Americans have privately and publicly appealed to Syria, which allows Iranian arms to flow to Hezbollah, to restrain the guerrillas.

Syria, whose negotiations with Israel remain deadlocked, has shown little interest in clamping down on the Shiite militia.

U.S. officials blamed the collapse of yesterday's meeting on Hezbollah and held Syria partly responsible.

""We can only interpret this action as a deliberate attempt by Hezbollah to wreck the prospects for peace in the region," said State Department spokesman James Rubin.

White House spokesman Joe Lockhart said, "We expect Syria to be more effective in their influence and we expect restraint."

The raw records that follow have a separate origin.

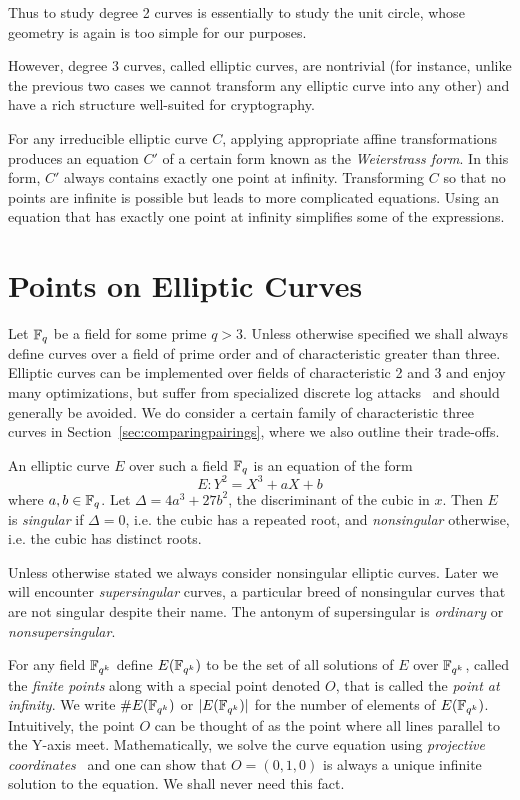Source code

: Thus to study degree 2 curves is essentially to study the unit circle,
whose geometry is again is too simple for our purposes.

However, degree 3 curves, called elliptic curves,
are nontrivial (for instance, unlike the previous two
cases we cannot transform any elliptic curve into
any other)
and have a rich structure well-suited for cryptography.

For any irreducible elliptic curve $C$,
applying appropriate affine transformations
produces an equation $C'$ of a certain form known
as the \emph{Weierstrass form}.
In this form, $C'$ always contains exactly one point at infinity.
Transforming $C$ so
that no points are infinite is
possible but leads to more complicated
equations. Using an equation that has
exactly one point at infinity simplifies some of the expressions.

\section {Points on Elliptic Curves}

Let $\mathbb{F}_q$ be a field for some prime $q > 3$.
Unless otherwise specified we shall always
define curves over a field of prime order and of characteristic greater
than three.
Elliptic curves can be implemented over fields of characteristic 2 and 3
and enjoy many optimizations,
but suffer from specialized discrete log attacks~\cite{coppersmith}
and should generally be avoided. We do consider a certain family of
characteristic three curves in Section~\ref{sec:comparingpairings}, where
we also outline their trade-offs.

An elliptic curve $E$ over such a field $\mathbb{F}_q$ is an equation of the form
\[ E: Y^2 = X^3 + a X + b \]
where $a, b \in \mathbb{F}_q$.
Let $\Delta = 4 a^3 + 27b^2$, the discriminant of the cubic in $x$. Then
$E$ is \emph{singular} if $\Delta = 0$, i.e. the cubic has a repeated root,
and \emph{nonsingular} otherwise, i.e. the cubic has distinct roots.

Unless otherwise stated we always consider nonsingular elliptic curves.
Later we will encounter \emph{supersingular} curves, a particular
breed of nonsingular curves that are not singular despite their name.
The antonym of supersingular is \emph{ordinary} or \emph{nonsupersingular}.

For any field $\mathbb{F}_{q^k}$ define $E(\mathbb{F}_{q^k})$
to be the set of all solutions
of $E$ over $\mathbb{F}_{q^k}$, called the \emph{finite points}
along with a special point denoted $O$,
that is called the \emph{point at infinity}. We write $\#E(\mathbb{F}_{q^k})$ 
or $|E(\mathbb{F}_{q^k})|$ for
the number of elements of $E(\mathbb{F}_{q^k})$.
Intuitively,
the point $O$ can be thought of as the point where all lines
parallel to the Y-axis meet.
Mathematically, we solve the curve equation using
\emph{projective coordinates}~\cite{realprojectiveplane} and
one can show that $O = (0,1,0)$ is always a unique
infinite solution to the equation. We shall never need this fact.

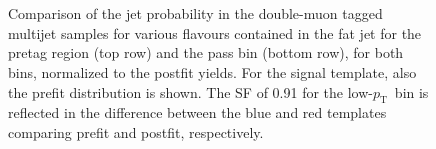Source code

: \begin{figure}
\centering
 \\
 \\
\caption{Comparison of the jet probability in the double-muon tagged multijet samples for various flavours contained in the fat jet for the pretag region (top row) and the pass bin (bottom row), for both \pt bins, normalized to the postfit yields. For the signal template, also the prefit distribution is shown. The SF of 0.91 for the low-$p_\text{T}$~bin is reflected in the difference between the blue and red templates comparing prefit and postfit, respectively.}
\label{fig:double_shapes_norm}
\end{figure}


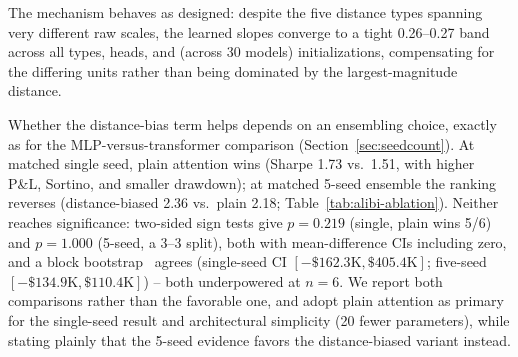 \documentclass[sigconf,review,anonymous]{acmart}
\begin{document}
The mechanism behaves as designed: despite the five distance types spanning very different raw scales, the learned slopes converge to a tight 0.26--0.27 band across all types, heads, and (across 30 models) initializations, compensating for the differing units rather than being dominated by the largest-magnitude distance.

Whether the distance-bias term helps depends on an ensembling choice, exactly as for the MLP-versus-transformer comparison (Section~\ref{sec:seedcount}). At matched single seed, plain attention wins (Sharpe 1.73 vs.\ 1.51, with higher P\&L, Sortino, and smaller drawdown); at matched 5-seed ensemble the ranking reverses (distance-biased 2.36 vs.\ plain 2.18; Table~\ref{tab:alibi-ablation}). Neither reaches significance: two-sided sign tests give $p=0.219$ (single, plain wins 5/6) and $p=1.000$ (5-seed, a 3--3 split), both with mean-difference CIs including zero, and a block bootstrap~\cite{kunsch1989} agrees (single-seed CI $[-\$162.3\text{K}, \$405.4\text{K}]$; five-seed $[-\$134.9\text{K}, \$110.4\text{K}]$) -- both underpowered at $n=6$. We report both comparisons rather than the favorable one, and adopt plain attention as primary for the single-seed result and architectural simplicity (20 fewer parameters), while stating plainly that the 5-seed evidence favors the distance-biased variant instead.

\begin{table}[t]
\centering
\footnotesize
{}
\caption{Matched seed-count comparison, identical protocol otherwise (same features, folds, val-loss checkpointing, calibration, and $p\ge0.5$ selection rule): plain attention wins at single-seed, the distance-biased variant wins at 5-seed ensemble, and neither difference is statistically significant (main text).}
\label{tab:alibi-ablation}
\end{table}
\end{document}
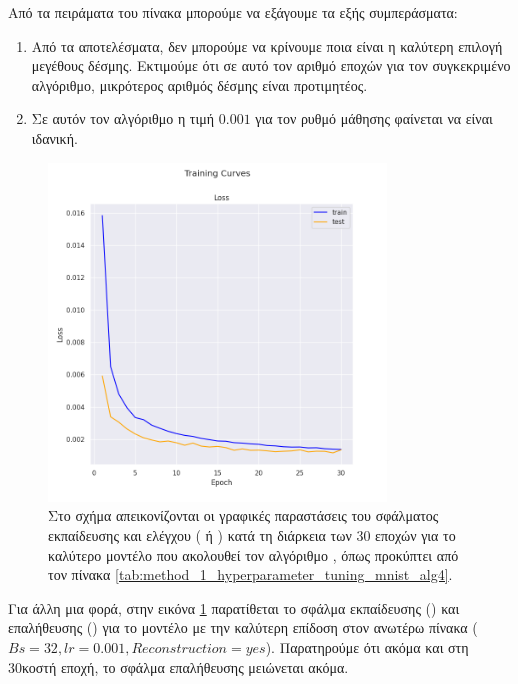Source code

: Από τα πειράματα του πίνακα μπορούμε να εξάγουμε τα εξής συμπεράσματα:
\begin{enumerate}
    \item Από τα αποτελέσματα, δεν μπορούμε να κρίνουμε ποια είναι η καλύτερη επιλογή μεγέθους δέσμης. Εκτιμούμε ότι σε αυτό τον αριθμό εποχών για τον συγκεκριμένο αλγόριθμο, μικρότερος αριθμός δέσμης είναι προτιμητέος.
    \item Σε αυτόν τον αλγόριθμο η τιμή $0.001$ για τον ρυθμό μάθησης φαίνεται να είναι ιδανική.
\end{enumerate}
\begin{figure}[h]
    \centering
    \includegraphics[width=0.8\textwidth]{images/chapter experiments/method 1/image 3/train_curve.png}
    \caption{Στο σχήμα απεικονίζονται οι γραφικές παραστάσεις του σφάλματος εκπαίδευσης και ελέγχου ( ή ) κατά τη διάρκεια των 30 εποχών για το καλύτερο μοντέλο που ακολουθεί τον αλγόριθμο , όπως προκύπτει από τον πίνακα \ref{tab:method_1_hyperparameter_tuning_mnist_alg4}.}
    \label{fig:exp_method_1_mnist_alg4}
  \end{figure}
Για άλλη μια φορά, στην εικόνα \ref{fig:exp_method_1_mnist_alg4} παρατίθεται το σφάλμα εκπαίδευσης () και επαλήθευσης () για το μοντέλο με την καλύτερη επίδοση στον ανωτέρω πίνακα ($Bs = 32, lr = 0.001, Reconstruction = yes$). Παρατηρούμε ότι ακόμα και στη 30κοστή εποχή, το σφάλμα επαλήθευσης μειώνεται ακόμα.\par

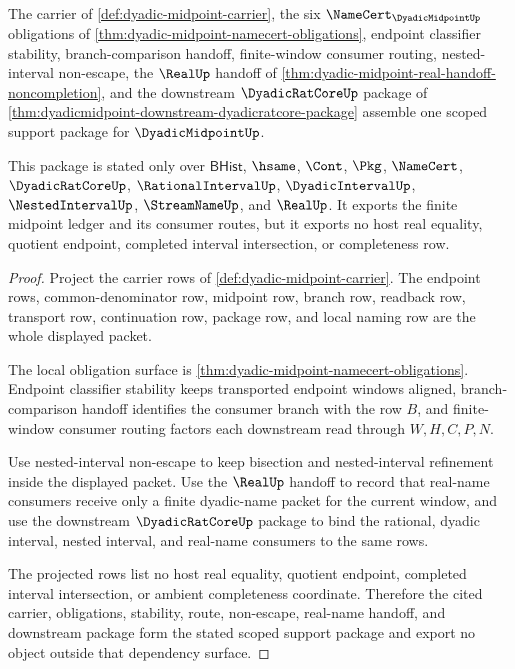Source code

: \begin{theorem}\label{thm:dyadic-midpoint-scoped-support-package}
The carrier of \autoref{def:dyadic-midpoint-carrier}, the six $\NameCert_{\DyadicMidpointUp}$ obligations of \autoref{thm:dyadic-midpoint-namecert-obligations}, endpoint classifier stability, branch-comparison handoff, finite-window consumer routing, nested-interval non-escape, the $\RealUp$ handoff of \autoref{thm:dyadic-midpoint-real-handoff-noncompletion}, and the downstream $\DyadicRatCoreUp$ package of \autoref{thm:dyadicmidpoint-downstream-dyadicratcore-package} assemble one scoped support package for $\DyadicMidpointUp$.

This package is stated only over $\mathsf{BHist}$, $\hsame$, $\Cont$, $\Pkg$, $\NameCert$, $\DyadicRatCoreUp$, $\RationalIntervalUp$, $\DyadicIntervalUp$, $\NestedIntervalUp$, $\StreamNameUp$, and $\RealUp$. It exports the finite midpoint ledger and its consumer routes, but it exports no host real equality, quotient endpoint, completed interval intersection, or completeness row.
\end{theorem}
\begin{proof}
Project the carrier rows of \autoref{def:dyadic-midpoint-carrier}. The endpoint rows, common-denominator row, midpoint row, branch row, readback row, transport row, continuation row, package row, and local naming row are the whole displayed packet.

The local obligation surface is \autoref{thm:dyadic-midpoint-namecert-obligations}. Endpoint classifier stability keeps transported endpoint windows aligned, branch-comparison handoff identifies the consumer branch with the row $B$, and finite-window consumer routing factors each downstream read through $W,H,C,P,N$.

Use nested-interval non-escape to keep bisection and nested-interval refinement inside the displayed packet. Use the $\RealUp$ handoff to record that real-name consumers receive only a finite dyadic-name packet for the current window, and use the downstream $\DyadicRatCoreUp$ package to bind the rational, dyadic interval, nested interval, and real-name consumers to the same rows.

The projected rows list no host real equality, quotient endpoint, completed interval intersection, or ambient completeness coordinate. Therefore the cited carrier, obligations, stability, route, non-escape, real-name handoff, and downstream package form the stated scoped support package and export no object outside that dependency surface.
\end{proof}

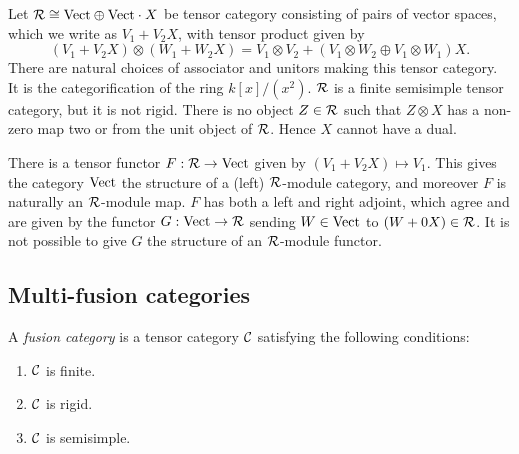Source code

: \documentclass{amsart}
\begin{document}
\begin{example}
	Let $\mathcal R \cong \mathrm{Vect} \oplus \mathrm{Vect} \cdot X$ be tensor category consisting of pairs of vector spaces, which we write as $V_1 + V_2 X$, with tensor product given by 
	\begin{equation*}
		(V_1 + V_2 X) \otimes (W_1 + W_2 X) = V_1 \otimes V_2  +  (V_1 \otimes W_2 \oplus V_1 \otimes W_1)X.
	\end{equation*} 
	There are natural choices of associator and unitors making this tensor category. It is the categorification of the ring $k[x]/(x^2)$. $\mathcal R$ is a finite semisimple tensor category, but it is not rigid. There is no object $Z \in \mathcal R$ such that $Z \otimes X$ has a non-zero map two or from the unit object of $\mathcal R$. Hence $X$ cannot have a dual. 
	
	There is a tensor functor $F:\mathcal R \to \mathrm{Vect}$ given by $(V_1 + V_2 X) \mapsto V_1$. This gives the category $\mathrm{Vect}$ the structure of a (left) $\mathcal R$-module category, and moreover $F$ is naturally an $\mathcal R$-module map. $F$ has both a left and right adjoint, which agree and are given by the functor $G: \mathrm{Vect} \to \mathcal R$ sending $W \in \mathrm{Vect}$ to $(W + 0 X) \in \mathcal R$. It is not possible to give $G$ the structure of an $\mathcal R$-module functor. 
\end{example}

\subsection{Multi-fusion categories} \label{sec-tc-fusion}



\begin{definition}
A \emph{fusion category} is a tensor category $\mathcal C$ satisfying the following conditions:
\begin{enumerate}
\item $\mathcal C$ is finite. %
\item $\mathcal C$ is rigid. 
\item $\mathcal C$ is semisimple. 
\end{enumerate}
\end{definition}
\end{document}
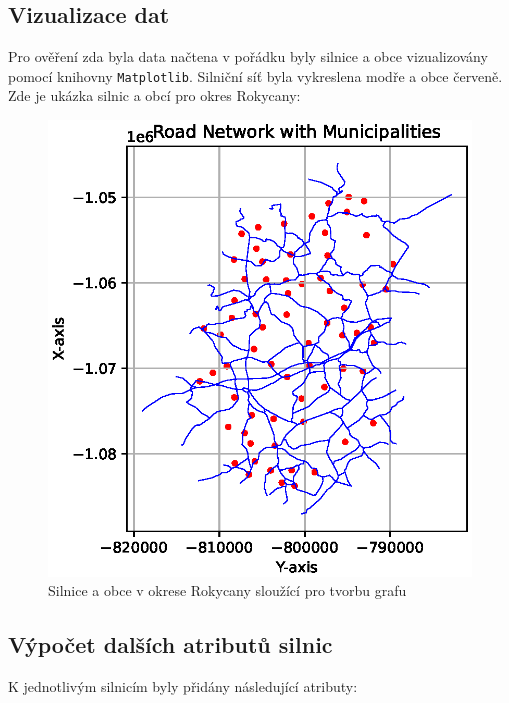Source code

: \subsection{Vizualizace dat}
Pro ověření zda byla data načtena v pořádku byly silnice a obce vizualizovány pomocí knihovny \texttt{Matplotlib}. Silniční síť byla vykreslena modře a obce červeně. Zde je ukázka silnic a obcí pro okres Rokycany:
\begin{figure}[H]
    \centering
    \includegraphics[width=\textwidth]{images/road_network_with_municipalities.eps}
    \caption{Silnice a obce v okrese Rokycany sloužící pro tvorbu grafu}
\end{figure}
\subsection{Výpočet dalších atributů silnic}
K jednotlivým silnicím byly přidány následující atributy:

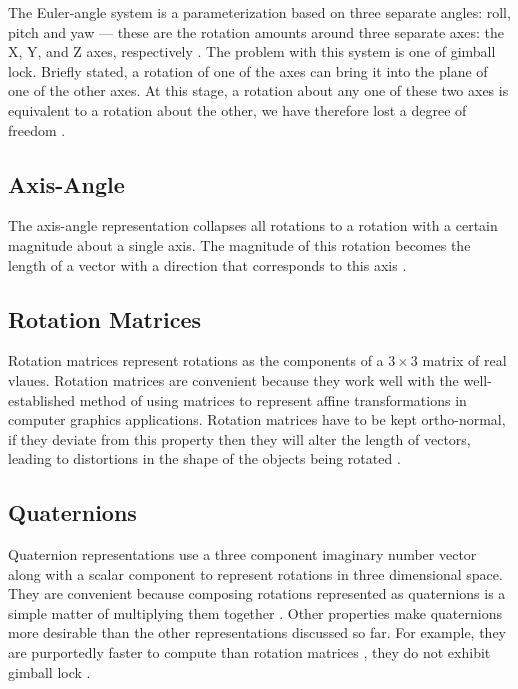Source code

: \documentclass{acm_proc_article-sp}
\begin{document}
The Euler-angle system is a parameterization based on three separate angles: roll, pitch and yaw --- these are the rotation amounts around three separate axes: the X, Y, and Z axes, respectively \parencite[11]{diebel06}.
The problem with this system is one of gimball lock.
Briefly stated, a rotation of one of the axes can bring it into the plane of one of the other axes.
At this stage, a rotation about any one of these two axes is equivalent to a rotation about the other, we have therefore lost a degree of freedom \parencite[4]{pletinckx89}.

\subsection{Axis-Angle}

The axis-angle representation collapses all rotations to a rotation with a certain magnitude about a single axis.
The magnitude of this rotation becomes the length of a vector with a direction that corresponds to this axis \parencite[18]{diebel06}.

\subsection{Rotation Matrices}

Rotation matrices represent rotations as the components of a $3 \times 3$ matrix of real vlaues.
Rotation matrices are convenient because they work well with the well-established method of using matrices to represent affine transformations in computer graphics applications.
Rotation matrices have to be kept ortho-normal, if they deviate from this property then they will alter the length of vectors, leading to distortions in the shape of the objects being rotated \parencite[4--5]{diebel06}.

\subsection{Quaternions}

Quaternion representations use a three component imaginary number vector along with a scalar component to represent rotations in three dimensional space.
They are convenient because composing rotations represented as quaternions is a simple matter of multiplying them together \parencite[246]{schoemake85}.
Other properties make quaternions more desirable than the other representations discussed so far.
For example, they are purportedly faster to compute than rotation matrices \parencite[435]{taylor79}, they do not exhibit gimball lock \parencite[247]{schoemake85}.
\end{document}
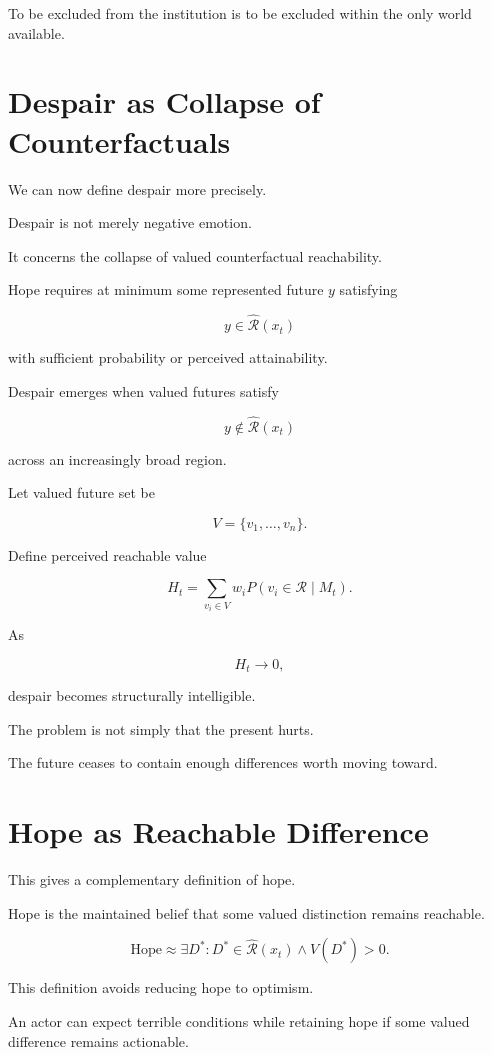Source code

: \documentclass[11pt,oneside]{book}
\theoremstyle{definition}
\theoremstyle{remark}
\newcommand{\R}{\mathcal{R}}
\begin{document}
To be excluded from the institution is to be excluded within the only world available.

\section{Despair as Collapse of Counterfactuals}

We can now define despair more precisely.

Despair is not merely negative emotion.

It concerns the collapse of valued counterfactual reachability.

Hope requires at minimum some represented future \(y\) satisfying

\[
y\in\widehat{\R}(x_t)
\]

with sufficient probability or perceived attainability.

Despair emerges when valued futures satisfy

\[
y\notin\widehat{\R}(x_t)
\]

across an increasingly broad region.

Let valued future set be

\[
V=\{v_1,\ldots,v_n\}.
\]

Define perceived reachable value

\[
H_t
=
\sum_{v_i\in V}
w_i
P(v_i\in\R\mid M_t).
\]

As

\[
H_t\rightarrow0,
\]

despair becomes structurally intelligible.

The problem is not simply that the present hurts.

The future ceases to contain enough differences worth moving toward.

\section{Hope as Reachable Difference}

This gives a complementary definition of hope.

Hope is the maintained belief that some valued distinction remains reachable.

\[
\boxed{
\text{Hope}
\approx
\exists D^\ast:
D^\ast\in\widehat{\R}(x_t)
\land
V(D^\ast)>0.
}
\]

This definition avoids reducing hope to optimism.

An actor can expect terrible conditions while retaining hope if some valued difference remains actionable.
\end{document}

Americans have been working for weeks to restart Israeli-Syrian talks, which broke down over a Syrian demand that Israel commit to withdraw to the border that existed between the two countries before the June 1967 war. Israel has demanded that Syria first provide security assurances.

The most that U.S. Mideast diplomacy has achieved in recent weeks was to set up yesterday's meeting, bringing together a monitoring group consisting of the United States, France, Lebanon, Syria and Israel. The group reviews alleged violations of the 1996 accord.

That agreement, the so-called April Understanding, calls for no rocket attacks on Israel proper, no firing at civilians or civilian targets, and no use of populated areas or electrical installations to launch attacks. It was brokered by former U.S. Secretary of State Warren Christopher after a bloody flare-up in southern Lebanon in 1996 in which Hezbollah fired Katyushas into Israel and an Israeli attack killed a number of Lebanese civilians.

Israel said yesterday's fatal Hezbollah attack was the latest in which the guerrillas fired rockets from inside southern Lebanese villages in violation of the accord. Israel has been reluctant to strike at the source of the attacks, because this would endanger civilian lives.